Work request: Your answer must hold only the lines below from the line containing "extract C++ data" through the line containing "deniability. However, most", each reproduced exactly.

Data for analysis:
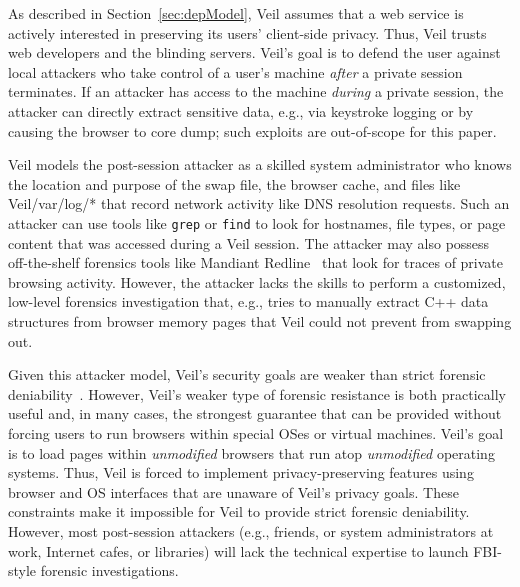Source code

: As described in Section~\ref{sec:depModel}, Veil
assumes that a web service is actively interested
in preserving its users' client-side privacy.
Thus, Veil trusts web developers and the blinding servers.
Veil's goal is to defend the user against local
attackers who take control of a user's machine
\textit{after} a private session terminates. If an
attacker has access to the machine \emph{during} a
private session, the attacker can directly extract
sensitive data, e.g., via keystroke logging or by
causing the browser to core dump; such exploits are
out-of-scope for this paper.

Veil models the post-session attacker as a skilled
system administrator who knows the location and purpose
of the swap file, the browser cache, and files like
Veil{/var/log/*} that record network activity
like DNS resolution requests. Such an attacker can
use tools like \texttt{grep} or \texttt{find} to
look for hostnames, file types, or page content that
was accessed during a Veil session. The attacker
may also possess off-the-shelf forensics tools like
Mandiant Redline~\cite{mandiant} that look for traces
of private browsing activity. However, the attacker
lacks the skills to perform a customized, low-level
forensics investigation that, e.g., tries to manually
extract C++ data structures from browser memory
pages that Veil could not prevent from swapping out.

Given this attacker model, Veil's security goals are
weaker than strict forensic deniability~\cite{lacuna}.
However, Veil's weaker type of forensic resistance
is both practically useful and, in many cases, the
strongest guarantee that can be provided without
forcing users to run browsers within special OSes or
virtual machines. Veil's goal is to load pages within
\textit{unmodified} browsers that run atop
\textit{unmodified} operating systems. Thus, Veil
is forced to implement privacy-preserving features
using browser and OS interfaces that are unaware of
Veil's privacy goals. These constraints make it
impossible for Veil to provide strict forensic
deniability. However, most post-session attackers
(e.g., friends, or system administrators at work,
Internet cafes, or libraries) will
lack the technical expertise to launch FBI-style
forensic investigations.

Task response:
extract C++ data structures from browser memory
pages that Veil could not prevent from swapping out.

Given this attacker model, Veil's security goals are
weaker than strict forensic deniability~\cite{lacuna}.
However, Veil's weaker type of forensic resistance
is both practically useful and, in many cases, the
strongest guarantee that can be provided without
forcing users to run browsers within special OSes or
virtual machines. Veil's goal is to load pages within
\textit{unmodified} browsers that run atop
\textit{unmodified} operating systems. Thus, Veil
is forced to implement privacy-preserving features
using browser and OS interfaces that are unaware of
Veil's privacy goals. These constraints make it
impossible for Veil to provide strict forensic
deniability. However, most post-session attackers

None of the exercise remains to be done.